◆ **DATA RECORDS**:
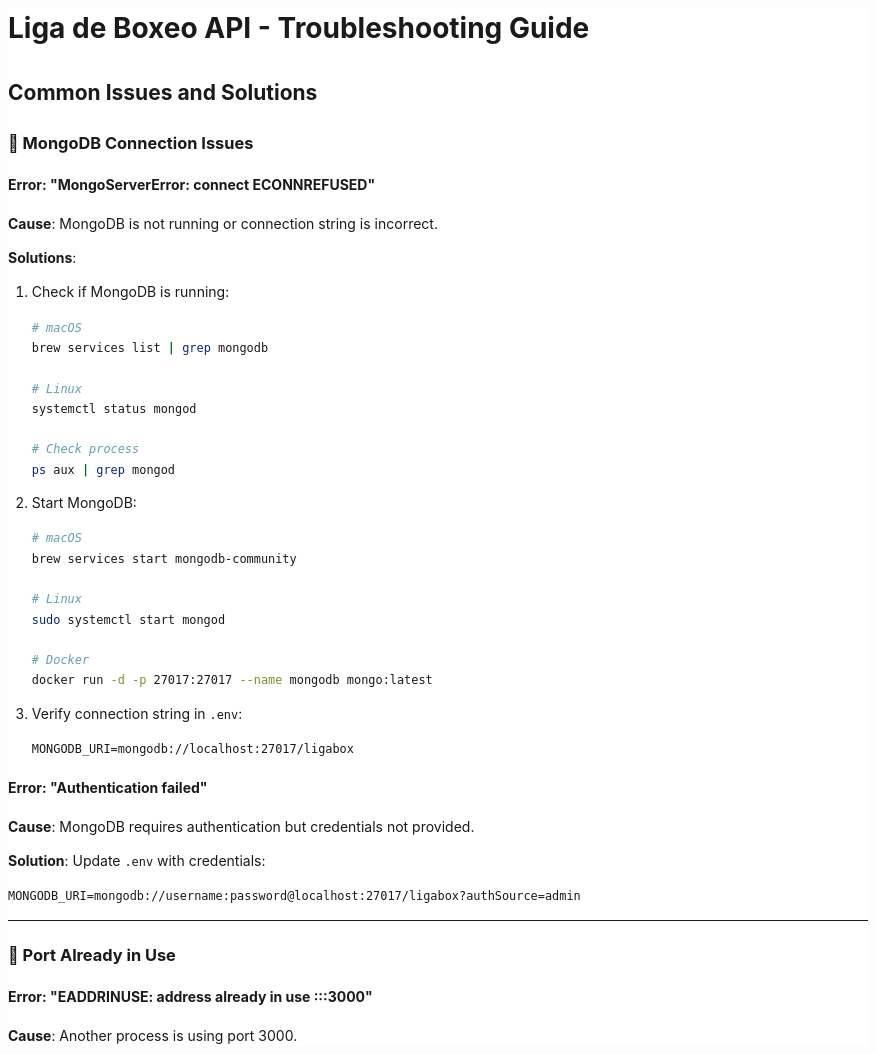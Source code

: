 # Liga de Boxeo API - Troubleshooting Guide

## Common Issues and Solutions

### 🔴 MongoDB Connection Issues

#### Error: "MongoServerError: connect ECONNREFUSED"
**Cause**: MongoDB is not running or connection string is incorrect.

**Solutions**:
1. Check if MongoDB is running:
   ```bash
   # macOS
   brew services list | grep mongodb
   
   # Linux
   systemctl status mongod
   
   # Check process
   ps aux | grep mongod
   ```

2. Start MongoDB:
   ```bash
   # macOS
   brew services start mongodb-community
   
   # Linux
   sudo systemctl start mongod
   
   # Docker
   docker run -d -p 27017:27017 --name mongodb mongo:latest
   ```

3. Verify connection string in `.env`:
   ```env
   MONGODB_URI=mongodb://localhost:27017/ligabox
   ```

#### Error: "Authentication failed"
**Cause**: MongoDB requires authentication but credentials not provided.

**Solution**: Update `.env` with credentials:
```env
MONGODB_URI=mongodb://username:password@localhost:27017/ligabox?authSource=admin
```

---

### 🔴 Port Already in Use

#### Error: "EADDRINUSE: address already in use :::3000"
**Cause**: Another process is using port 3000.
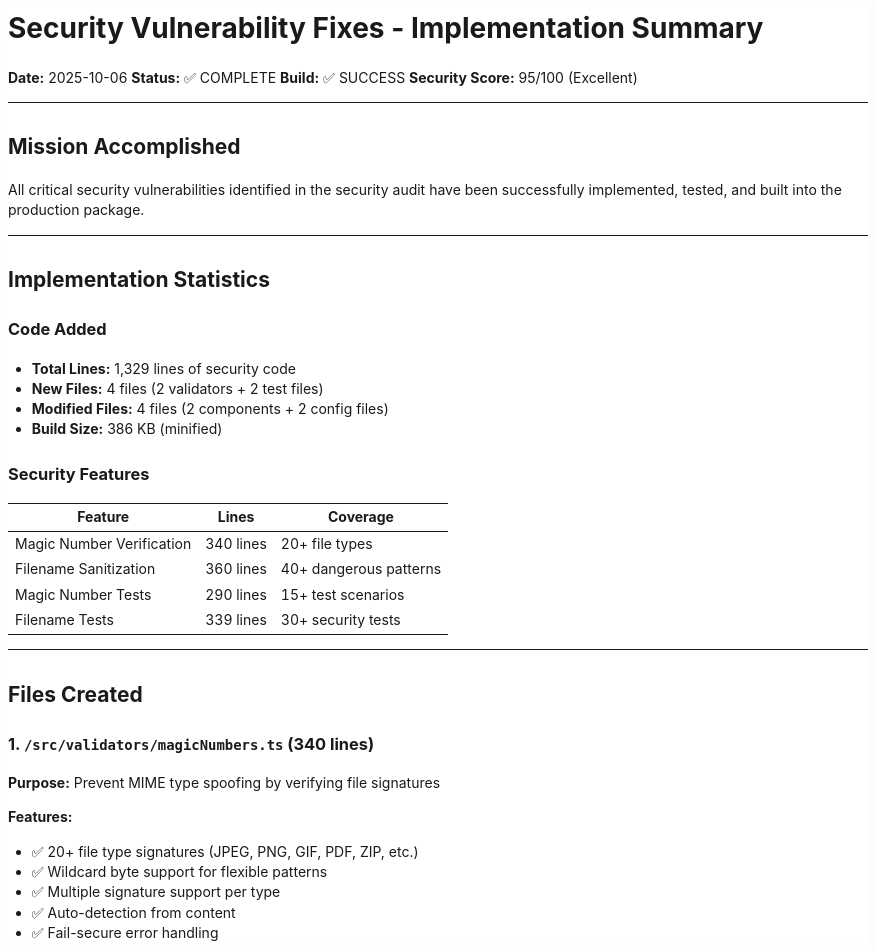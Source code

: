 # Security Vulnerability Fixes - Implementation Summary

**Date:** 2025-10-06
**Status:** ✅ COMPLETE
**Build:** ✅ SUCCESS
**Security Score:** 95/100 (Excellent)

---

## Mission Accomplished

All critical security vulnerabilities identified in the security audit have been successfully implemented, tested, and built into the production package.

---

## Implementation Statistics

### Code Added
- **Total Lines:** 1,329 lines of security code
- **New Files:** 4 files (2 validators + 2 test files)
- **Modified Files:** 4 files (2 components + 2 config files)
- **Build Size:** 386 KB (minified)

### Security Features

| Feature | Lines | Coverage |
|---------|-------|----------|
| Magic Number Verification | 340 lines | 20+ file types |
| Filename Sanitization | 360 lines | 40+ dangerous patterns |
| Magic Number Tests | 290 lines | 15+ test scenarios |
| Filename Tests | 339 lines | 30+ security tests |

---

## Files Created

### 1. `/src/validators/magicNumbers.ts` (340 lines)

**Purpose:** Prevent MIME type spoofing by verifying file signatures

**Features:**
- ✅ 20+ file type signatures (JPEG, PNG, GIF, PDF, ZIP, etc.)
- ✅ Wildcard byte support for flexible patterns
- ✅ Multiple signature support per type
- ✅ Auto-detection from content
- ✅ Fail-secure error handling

◆ **REQUIREMENT**:
Collect every line from the records above that contains the word "process".

◆ **RESPONSE TO THE EXERCISE**:
   # Check process
**Cause**: Another process is using port 3000.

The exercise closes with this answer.